Every record is to be printed exactly as written, and any picture in it is skipped.

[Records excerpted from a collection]
┌──

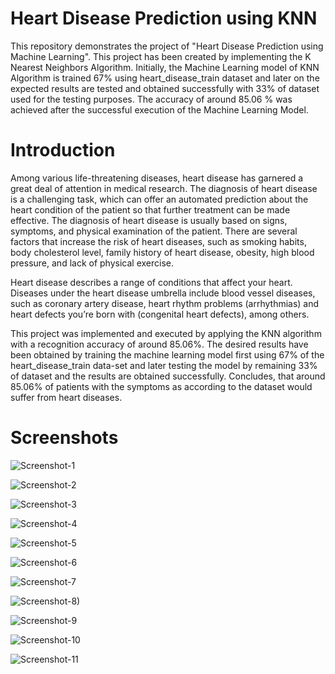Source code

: # Heart Disease Prediction using KNN

This repository demonstrates the project of "Heart Disease Prediction using Machine Learning". This project has been created by implementing the K Nearest Neighbors Algorithm. Initially, the Machine Learning model of KNN Algorithm is trained 67% using heart_disease_train dataset and later on the expected results are tested and obtained successfully with 33% of dataset used for the testing purposes. The accuracy of around 85.06 % was achieved after the successful execution of the Machine Learning Model.



# Introduction

Among various life-threatening diseases, heart disease has garnered a great deal of attention in medical research. The diagnosis of heart disease is a challenging task, which can offer an automated prediction about the heart condition of the patient so that further treatment can be made effective. The diagnosis of heart disease is usually based on signs, symptoms, and physical examination of the patient. There are several factors that increase the risk of heart diseases, such as smoking habits, body cholesterol level, family history of heart disease, obesity, high blood pressure, and lack of physical exercise.

Heart disease describes a range of conditions that affect your heart. Diseases under the heart disease umbrella include blood vessel diseases, such as coronary artery disease, heart rhythm problems (arrhythmias) and heart defects you’re born with (congenital heart defects), among others.

This project was implemented and executed by applying the KNN algorithm with a recognition accuracy of around 85.06%. The desired results have been obtained by training the machine learning model first using 67% of the heart_disease_train data-set and later testing the model by remaining 33% of dataset and the results are obtained successfully. Concludes, that around 85.06% of patients with the symptoms as according to the dataset would suffer from heart diseases. 

# Screenshots 

![Screenshot-1](https://user-images.githubusercontent.com/46643368/82813053-f086fd80-9eb1-11ea-8a11-ea3ec2fba9e7.png)


![Screenshot-2](https://user-images.githubusercontent.com/46643368/82813173-2b893100-9eb2-11ea-8a80-fe4df6d2497e.png)


![Screenshot-3](https://user-images.githubusercontent.com/46643368/82813319-6f7c3600-9eb2-11ea-9be6-809d07d1f41c.png)


![Screenshot-4](https://user-images.githubusercontent.com/46643368/82813338-7b67f800-9eb2-11ea-8b79-73703328f661.png)


![Screenshot-5](https://user-images.githubusercontent.com/46643368/82813362-87ec5080-9eb2-11ea-87e8-1b60adf572c3.png)


![Screenshot-6](https://user-images.githubusercontent.com/46643368/82813881-9be48200-9eb3-11ea-9586-e3f939787d14.png)


![Screenshot-7](https://user-images.githubusercontent.com/46643368/82813908-adc62500-9eb3-11ea-8e6b-3a81f720ef5d.png)


![Screenshot-8)](https://user-images.githubusercontent.com/46643368/82813456-bc600c80-9eb2-11ea-8a17-d9c7ff81140f.png)


![Screenshot-9](https://user-images.githubusercontent.com/46643368/82813492-cc77ec00-9eb2-11ea-9ec6-e1d1087f0bfe.png)


![Screenshot-10](https://user-images.githubusercontent.com/46643368/82813520-dc8fcb80-9eb2-11ea-84e3-49496f268b8d.png)


![Screenshot-11](https://user-images.githubusercontent.com/46643368/82813579-f6311300-9eb2-11ea-9c0d-d1eea8c456a7.png)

└──

_Completed exercise_:
Source code

: # Heart Disease Prediction using KNN

This repository demonstrates the project of "Heart Disease Prediction using Machine Learning". This project has been created by implementing the K Nearest Neighbors Algorithm. Initially, the Machine Learning model of KNN Algorithm is trained 67% using heart_disease_train dataset and later on the expected results are tested and obtained successfully with 33% of dataset used for the testing purposes. The accuracy of around 85.06 % was achieved after the successful execution of the Machine Learning Model.



# Introduction

Among various life-threatening diseases, heart disease has garnered a great deal of attention in medical research. The diagnosis of heart disease is a challenging task, which can offer an automated prediction about the heart condition of the patient so that further treatment can be made effective. The diagnosis of heart disease is usually based on signs, symptoms, and physical examination of the patient. There are several factors that increase the risk of heart diseases, such as smoking habits, body cholesterol level, family history of heart disease, obesity, high blood pressure, and lack of physical exercise.

Heart disease describes a range of conditions that affect your heart. Diseases under the heart disease umbrella include blood vessel diseases, such as coronary artery disease, heart rhythm problems (arrhythmias) and heart defects you’re born with (congenital heart defects), among others.

This project was implemented and executed by applying the KNN algorithm with a recognition accuracy of around 85.06%. The desired results have been obtained by training the machine learning model first using 67% of the heart_disease_train data-set and later testing the model by remaining 33% of dataset and the results are obtained successfully. Concludes, that around 85.06% of patients with the symptoms as according to the dataset would suffer from heart diseases. 

# Screenshots 

![Screenshot-1](https://user-images.githubusercontent.com/46643368/82813053-f086fd80-9eb1-11ea-8a11-ea3ec2fba9e7.png)


![Screenshot-2](https://user-images.githubusercontent.com/46643368/82813173-2b893100-9eb2-11ea-8a80-fe4df6d2497e.png)


![Screenshot-3](https://user-images.githubusercontent.com/46643368/82813319-6f7c3600-9eb2-11ea-9be6-809d07d1f41c.png)


![Screenshot-4](https://user-images.githubusercontent.com/46643368/82813338-7b67f800-9eb2-11ea-8b79-73703328f661.png)


![Screenshot-5](https://user-images.githubusercontent.com/46643368/82813362-87ec5080-9eb2-11ea-87e8-1b60adf572c3.png)


![Screenshot-6](https://user-images.githubusercontent.com/46643368/82813881-9be48200-9eb3-11ea-9586-e3f939787d14.png)


![Screenshot-7](https://user-images.githubusercontent.com/46643368/82813908-adc62500-9eb3-11ea-8e6b-3a81f720ef5d.png)


![Screenshot-8)](https://user-images.githubusercontent.com/46643368/82813456-bc600c80-9eb2-11ea-8a17-d9c7ff81140f.png)


![Screenshot-9](https://user-images.githubusercontent.com/46643368/82813492-cc77ec00-9eb2-11ea-9ec6-e1d1087f0bfe.png)


![Screenshot-10](https://user-images.githubusercontent.com/46643368/82813520-dc8fcb80-9eb2-11ea-84e3-49496f268b8d.png)


![Screenshot-11](https://user-images.githubusercontent.com/46643368/82813579-f6311300-9eb2-11ea-9c0d-d1eea8c456a7.png)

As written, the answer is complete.